## [RECORDS PROVIDED]
<<<<

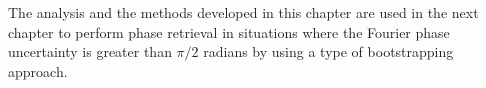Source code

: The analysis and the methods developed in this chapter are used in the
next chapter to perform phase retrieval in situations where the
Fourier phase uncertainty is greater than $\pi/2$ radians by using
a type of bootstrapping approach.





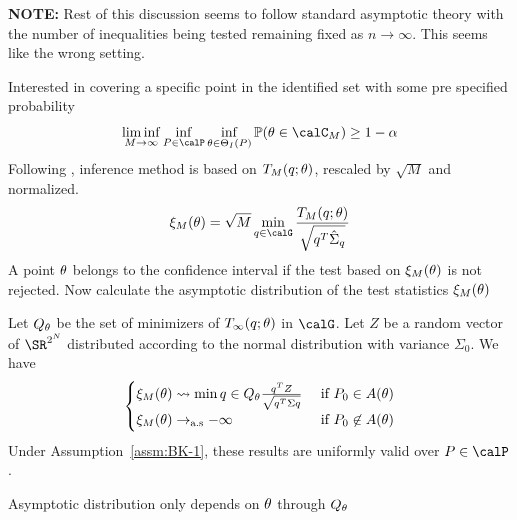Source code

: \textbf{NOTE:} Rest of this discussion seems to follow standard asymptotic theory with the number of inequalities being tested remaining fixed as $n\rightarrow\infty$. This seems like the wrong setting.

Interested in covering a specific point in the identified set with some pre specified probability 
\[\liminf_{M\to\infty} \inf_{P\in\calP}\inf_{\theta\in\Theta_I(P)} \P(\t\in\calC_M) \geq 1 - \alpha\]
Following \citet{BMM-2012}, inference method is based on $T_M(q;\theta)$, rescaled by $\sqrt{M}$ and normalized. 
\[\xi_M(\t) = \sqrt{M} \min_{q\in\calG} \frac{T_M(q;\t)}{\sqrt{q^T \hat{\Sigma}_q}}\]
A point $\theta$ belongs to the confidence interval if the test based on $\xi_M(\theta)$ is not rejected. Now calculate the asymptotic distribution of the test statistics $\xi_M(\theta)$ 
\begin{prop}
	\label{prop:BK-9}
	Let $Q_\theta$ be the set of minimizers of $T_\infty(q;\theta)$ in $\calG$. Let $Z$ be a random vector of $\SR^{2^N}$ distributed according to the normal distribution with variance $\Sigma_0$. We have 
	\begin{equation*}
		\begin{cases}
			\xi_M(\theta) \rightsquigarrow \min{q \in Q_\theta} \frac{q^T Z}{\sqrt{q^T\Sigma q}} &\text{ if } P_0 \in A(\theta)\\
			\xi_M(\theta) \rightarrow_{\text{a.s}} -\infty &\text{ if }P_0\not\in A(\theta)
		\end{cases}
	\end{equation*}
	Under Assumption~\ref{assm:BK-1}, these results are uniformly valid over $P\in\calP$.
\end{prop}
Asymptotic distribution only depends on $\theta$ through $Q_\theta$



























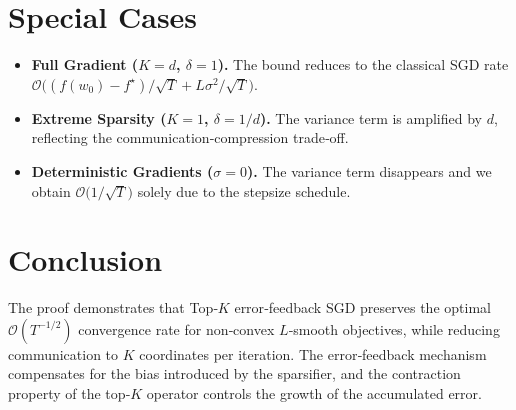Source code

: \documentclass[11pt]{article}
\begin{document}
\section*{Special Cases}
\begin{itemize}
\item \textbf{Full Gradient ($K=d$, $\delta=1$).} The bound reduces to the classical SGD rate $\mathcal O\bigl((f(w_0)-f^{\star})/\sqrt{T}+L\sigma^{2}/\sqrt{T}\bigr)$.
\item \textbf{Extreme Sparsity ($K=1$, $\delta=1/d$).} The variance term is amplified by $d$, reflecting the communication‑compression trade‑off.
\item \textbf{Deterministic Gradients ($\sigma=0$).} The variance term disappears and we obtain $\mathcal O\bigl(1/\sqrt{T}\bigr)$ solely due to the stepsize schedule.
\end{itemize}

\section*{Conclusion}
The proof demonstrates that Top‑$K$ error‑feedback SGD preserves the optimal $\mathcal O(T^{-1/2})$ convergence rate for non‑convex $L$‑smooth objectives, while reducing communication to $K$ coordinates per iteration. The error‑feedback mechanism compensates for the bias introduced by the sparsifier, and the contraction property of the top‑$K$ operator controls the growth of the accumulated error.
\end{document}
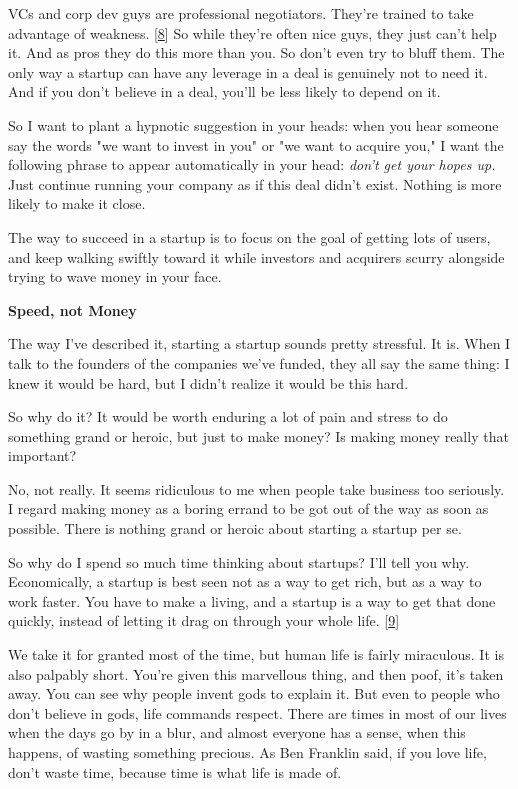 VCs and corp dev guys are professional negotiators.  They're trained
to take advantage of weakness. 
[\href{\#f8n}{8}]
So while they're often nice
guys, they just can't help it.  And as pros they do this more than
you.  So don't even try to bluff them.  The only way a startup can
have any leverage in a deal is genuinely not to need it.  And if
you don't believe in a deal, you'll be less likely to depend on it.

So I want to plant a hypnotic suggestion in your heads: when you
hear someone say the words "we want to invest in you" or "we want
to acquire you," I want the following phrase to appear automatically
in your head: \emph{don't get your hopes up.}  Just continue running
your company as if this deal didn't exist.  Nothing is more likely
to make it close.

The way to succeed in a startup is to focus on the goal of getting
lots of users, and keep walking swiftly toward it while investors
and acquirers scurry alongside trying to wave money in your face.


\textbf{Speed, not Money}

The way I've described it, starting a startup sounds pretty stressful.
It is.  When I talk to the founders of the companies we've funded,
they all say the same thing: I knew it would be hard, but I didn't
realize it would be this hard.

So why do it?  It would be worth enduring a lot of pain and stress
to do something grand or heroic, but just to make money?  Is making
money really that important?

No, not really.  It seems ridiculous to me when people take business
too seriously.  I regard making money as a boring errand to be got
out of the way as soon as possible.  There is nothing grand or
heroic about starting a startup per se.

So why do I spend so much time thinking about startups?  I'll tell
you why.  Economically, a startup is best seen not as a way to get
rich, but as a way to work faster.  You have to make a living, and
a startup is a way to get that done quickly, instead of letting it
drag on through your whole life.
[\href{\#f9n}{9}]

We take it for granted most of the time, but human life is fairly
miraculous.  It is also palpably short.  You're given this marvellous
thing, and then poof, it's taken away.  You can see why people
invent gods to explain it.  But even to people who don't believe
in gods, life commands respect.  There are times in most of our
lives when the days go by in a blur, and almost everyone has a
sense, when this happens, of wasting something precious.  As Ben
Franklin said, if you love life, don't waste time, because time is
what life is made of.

>>>>

## [EXERCISE DESCRIPTION]
Write the records out in full, word for word; leave every picture behind.

## [SOLUTION FOR THIS EXERCISE]
Source code

: The analysis and the methods developed in this chapter are used in the
next chapter to perform phase retrieval in situations where the
Fourier phase uncertainty is greater than $\pi/2$ radians by using
a type of bootstrapping approach.





Source code

: \textbf{NOTE:} Rest of this discussion seems to follow standard asymptotic theory with the number of inequalities being tested remaining fixed as $n\rightarrow\infty$. This seems like the wrong setting.

Interested in covering a specific point in the identified set with some pre specified probability 
\[\liminf_{M\to\infty} \inf_{P\in\calP}\inf_{\theta\in\Theta_I(P)} \P(\t\in\calC_M) \geq 1 - \alpha\]
Following \citet{BMM-2012}, inference method is based on $T_M(q;\theta)$, rescaled by $\sqrt{M}$ and normalized. 
\[\xi_M(\t) = \sqrt{M} \min_{q\in\calG} \frac{T_M(q;\t)}{\sqrt{q^T \hat{\Sigma}_q}}\]
A point $\theta$ belongs to the confidence interval if the test based on $\xi_M(\theta)$ is not rejected. Now calculate the asymptotic distribution of the test statistics $\xi_M(\theta)$ 
\begin{prop}
	\label{prop:BK-9}
	Let $Q_\theta$ be the set of minimizers of $T_\infty(q;\theta)$ in $\calG$. Let $Z$ be a random vector of $\SR^{2^N}$ distributed according to the normal distribution with variance $\Sigma_0$. We have 
	\begin{equation*}
		\begin{cases}
			\xi_M(\theta) \rightsquigarrow \min{q \in Q_\theta} \frac{q^T Z}{\sqrt{q^T\Sigma q}} &\text{ if } P_0 \in A(\theta)\\
			\xi_M(\theta) \rightarrow_{\text{a.s}} -\infty &\text{ if }P_0\not\in A(\theta)
		\end{cases}
	\end{equation*}
	Under Assumption~\ref{assm:BK-1}, these results are uniformly valid over $P\in\calP$.
\end{prop}
Asymptotic distribution only depends on $\theta$ through $Q_\theta$



























Source code

: \documentclass[11pt]{article}
\begin{document}
\section*{Special Cases}
\begin{itemize}
\item \textbf{Full Gradient ($K=d$, $\delta=1$).} The bound reduces to the classical SGD rate $\mathcal O\bigl((f(w_0)-f^{\star})/\sqrt{T}+L\sigma^{2}/\sqrt{T}\bigr)$.
\item \textbf{Extreme Sparsity ($K=1$, $\delta=1/d$).} The variance term is amplified by $d$, reflecting the communication‑compression trade‑off.
\item \textbf{Deterministic Gradients ($\sigma=0$).} The variance term disappears and we obtain $\mathcal O\bigl(1/\sqrt{T}\bigr)$ solely due to the stepsize schedule.
\end{itemize}

\section*{Conclusion}
The proof demonstrates that Top‑$K$ error‑feedback SGD preserves the optimal $\mathcal O(T^{-1/2})$ convergence rate for non‑convex $L$‑smooth objectives, while reducing communication to $K$ coordinates per iteration. The error‑feedback mechanism compensates for the bias introduced by the sparsifier, and the contraction property of the top‑$K$ operator controls the growth of the accumulated error.
\end{document}
 VCs and corp dev guys are professional negotiators.  They're trained
to take advantage of weakness. 
[\href{\#f8n}{8}]
So while they're often nice
guys, they just can't help it.  And as pros they do this more than
you.  So don't even try to bluff them.  The only way a startup can
have any leverage in a deal is genuinely not to need it.  And if
you don't believe in a deal, you'll be less likely to depend on it.

So I want to plant a hypnotic suggestion in your heads: when you
hear someone say the words "we want to invest in you" or "we want
to acquire you," I want the following phrase to appear automatically
in your head: \emph{don't get your hopes up.}  Just continue running
your company as if this deal didn't exist.  Nothing is more likely
to make it close.

The way to succeed in a startup is to focus on the goal of getting
lots of users, and keep walking swiftly toward it while investors
and acquirers scurry alongside trying to wave money in your face.


\textbf{Speed, not Money}

The way I've described it, starting a startup sounds pretty stressful.
It is.  When I talk to the founders of the companies we've funded,
they all say the same thing: I knew it would be hard, but I didn't
realize it would be this hard.

So why do it?  It would be worth enduring a lot of pain and stress
to do something grand or heroic, but just to make money?  Is making
money really that important?

No, not really.  It seems ridiculous to me when people take business
too seriously.  I regard making money as a boring errand to be got
out of the way as soon as possible.  There is nothing grand or
heroic about starting a startup per se.

So why do I spend so much time thinking about startups?  I'll tell
you why.  Economically, a startup is best seen not as a way to get
rich, but as a way to work faster.  You have to make a living, and
a startup is a way to get that done quickly, instead of letting it
drag on through your whole life.
[\href{\#f9n}{9}]

We take it for granted most of the time, but human life is fairly
miraculous.  It is also palpably short.  You're given this marvellous
thing, and then poof, it's taken away.  You can see why people
invent gods to explain it.  But even to people who don't believe
in gods, life commands respect.  There are times in most of our
lives when the days go by in a blur, and almost everyone has a
sense, when this happens, of wasting something precious.  As Ben
Franklin said, if you love life, don't waste time, because time is
what life is made of.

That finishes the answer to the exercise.